When I tell old friends and family that I run a reptile shop they always take a step back and are like "really?" then it's either "why?!" or "great!!"

People either think it's stupid or fantastic! I think they all think I'm crazy though.


----------



## CT1974 (Mar 29, 2007)

Everyone at work looks at me like I am some kind of freak for having two leos!!! If I talk about my cat, apparently, that's okay and perfectly normal, but the minute I start on the lizard-talk, their faces say it all.

'You're just odd'

'Why would you want them?'

'Creepy crawlies in the house?'

Blah blah......!!!!!!!!! :lol2:

My other half humoured me for a couple of weeks before I got Jeff and Ripley, and then he fell in love with them and keeps talking about getting more and more and more! An easy convert!!! (so cute when he says good morning and good night to them every day! Haha!!!)


----------



## welshgaz (Dec 12, 2005)

yeah my old man thinks I'm nuts... so do most people I know ! In saying that though when you get them out and they are around they are always facinated by them, and quite like thenm when they realise they ain't slimy ! lol


----------



## weeminx (Oct 28, 2006)

i was weird before i got any reps.:lol2:


----------



## HABU (Mar 21, 2007)

i'm still trying to figure out what a R5_gt-turbo is.....:lol2:


----------



## Nerys (Apr 18, 2005)

lol..

most people just think i am slightly insane gernerally...

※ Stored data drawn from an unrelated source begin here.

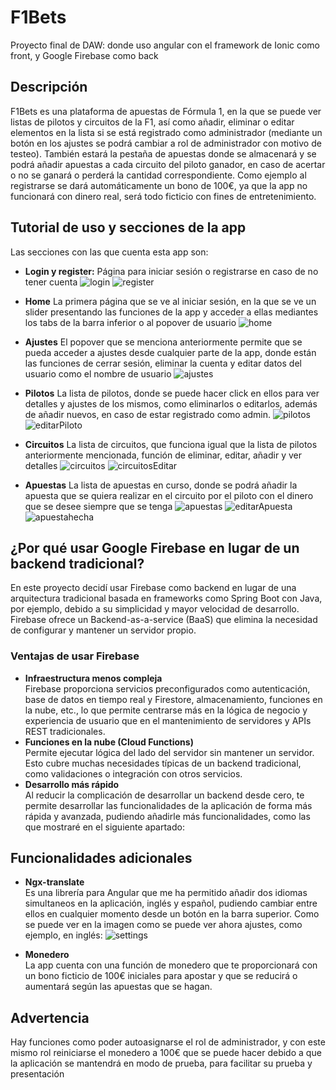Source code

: # F1Bets
Proyecto final de DAW: donde uso angular con el framework de Ionic como front, y Google Firebase como back

## Descripción
  F1Bets es una plataforma de apuestas de Fórmula 1, en la que se puede ver listas de pilotos y circuitos de la F1, así como añadir, eliminar o editar elementos en la lista si se está registrado como administrador (mediante un botón en los ajustes se podrá cambiar a rol de administrador con motivo de testeo). También estará la pestaña de apuestas donde se almacenará y se podrá añadir apuestas a cada circuito del piloto ganador, en caso de acertar o no se ganará o perderá la cantidad correspondiente. Como ejemplo al registrarse se dará automáticamente un bono de 100€, ya que la app no funcionará con dinero real, será todo ficticio con fines de entretenimiento.

## Tutorial de uso y secciones de la app
  Las secciones con las que cuenta esta app son:

  - **Login y register:**
  Página para iniciar sesión o registrarse en caso de no tener cuenta
  ![login](https://github.com/user-attachments/assets/101e3a6c-f555-422c-95eb-ed43c9bb73ad)
  ![register](https://github.com/user-attachments/assets/09bf0fee-d755-4386-b618-576302fca767)

  - **Home**
    La primera página que se ve al iniciar sesión, en la que se ve un slider presentando las funciones de la app y acceder a ellas mediantes los tabs de la barra inferior o al popover de usuario
  ![home](https://github.com/user-attachments/assets/a1525f17-9ea2-4852-a8a1-4571e314b3c2)

  - **Ajustes**
    El popover que se menciona anteriormente permite que se pueda acceder a ajustes desde cualquier parte de la app, donde están las funciones de cerrar sesión, eliminar la cuenta y editar datos del usuario como el nombre de usuario
    ![ajustes](https://github.com/user-attachments/assets/aa7f615a-1412-4808-9aad-96343bb7d927)


  - **Pilotos**
    La lista de pilotos, donde se puede hacer click en ellos para ver detalles y ajustes de los mismos, como eliminarlos o editarlos, además de añadir nuevos, en caso de estar registrado como admin.
  ![pilotos](https://github.com/user-attachments/assets/787332ca-1c0b-4624-ba90-afb328a42d1d)
  ![editarPiloto](https://github.com/user-attachments/assets/2f9c8cbc-1371-41d6-a64e-a8c1cc537856)

  - **Circuitos**
    La lista de circuitos, que funciona igual que la lista de pilotos anteriormente mencionada, función de eliminar, editar, añadir y ver detalles
![circuitos](https://github.com/user-attachments/assets/6fabf599-0119-488c-8c47-dc8a2befdee3)
![circuitosEditar](https://github.com/user-attachments/assets/c51c33c6-e49b-423a-9d55-67ad1ba91aec)

  - **Apuestas**
    La lista de apuestas en curso, donde se podrá añadir la apuesta que se quiera realizar en el circuito por el piloto con el dinero que se desee siempre que se tenga
  ![apuestas](https://github.com/user-attachments/assets/26a8b93e-3af7-4f3e-a711-9c944b47eb8e)
  ![editarApuesta](https://github.com/user-attachments/assets/b74b9d1b-1af3-431d-a89f-6228120dc6d1)
  ![apuestahecha](https://github.com/user-attachments/assets/56e8afba-b0e4-4fbc-a369-d1aea0345fc6)



## ¿Por qué usar Google Firebase en lugar de un backend tradicional?
  En este proyecto decidí usar Firebase como backend en lugar de una arquitectura tradicional basada en frameworks como Spring Boot con Java, por ejemplo, debido a su simplicidad y mayor velocidad de desarrollo. Firebase ofrece un Backend-as-a-service (BaaS) que elimina la necesidad de configurar y mantener un servidor propio.

### Ventajas de usar Firebase
  - **Infraestructura menos compleja**<br>
     Firebase proporciona servicios preconfigurados como autenticación, base de datos en tiempo real y Firestore, almacenamiento, funciones en la nube, etc., lo que permite centrarse más en la lógica de negocio y experiencia de usuario que en el mantenimiento de servidores y APIs REST tradicionales.
  - **Funciones en la nube (Cloud Functions)**<br>
     Permite ejecutar lógica del lado del servidor sin mantener un servidor. Esto cubre muchas necesidades típicas de un backend tradicional, como validaciones o integración con otros servicios.
  - **Desarrollo más rápido**<br>
    Al reducir la complicación de desarrollar un backend desde cero, te permite desarrollar las funcionalidades de la aplicación de forma más rápida y avanzada, pudiendo añadirle más funcionalidades, como las que mostraré en el siguiente apartado:

## Funcionalidades adicionales
  - **Ngx-translate**<br>
    Es una librería para Angular que me ha permitido añadir dos idiomas simultaneos en la aplicación, inglés y español, pudiendo cambiar entre ellos en cualquier momento desde un botón en la barra superior. Como se puede ver en la imagen como se puede ver ahora ajustes, como ejemplo, en inglés:
![settings](https://github.com/user-attachments/assets/239ac84a-2c3c-4888-86dc-2b99eff90651)

    
  - **Monedero**<br>
    La app cuenta con una función de monedero que te proporcionará con un bono ficticio de 100€ iniciales para apostar y que se reducirá o aumentará según las apuestas que se hagan.

## Advertencia
  Hay funciones como poder autoasignarse el rol de administrador, y con este mismo rol reiniciarse el monedero a 100€ que se puede hacer debido a que la aplicación se mantendrá en modo de prueba, para facilitar su prueba y presentación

who wants to be normal anyway!

N


----------



## Tops (Apr 26, 2007)

Yes im considered weird and people keep telling me to put my clothes on


----------



## HABU (Mar 21, 2007)

normal is a misnomer


----------



## Nerys (Apr 18, 2005)

lol, normal is boring more like!


----------



## HABU (Mar 21, 2007)

life is going to suck today. expecting over 92f temps!!.....


----------



## weeminx (Oct 28, 2006)

go sit in the fridge


----------



## DeanThorpe (Apr 9, 2006)

nobody has given me or trese the impression they think we are atall odd keeping reptiles, infact we have had almost perfect reactions from everybody who has seen them, and those who have only heard about our reps seem ok with it...Luckily


----------



## balthazar196 (Jun 1, 2007)

People think that i am insane, my immediate family were totally stunned at the fact that i wanted to get one, they were all like "its scaly it doesnt have fur and it doesnt make a noise" and thats why they didnt like it but now its been 9 months almost and they just think im weird because ive bought him a harness :lol2:


----------



## Jinx (May 31, 2005)

Oh yes, without a doubt.
I have no one around or anyone i work with who owns reptile, so most people think im weird, that and my personality does'nt help. im just weird full stop. lol

edit: and i'd rather be weird then normal.


----------



## DeanThorpe (Apr 9, 2006)

HABU said:


> life is going to suck today. expecting over 92f temps!!.....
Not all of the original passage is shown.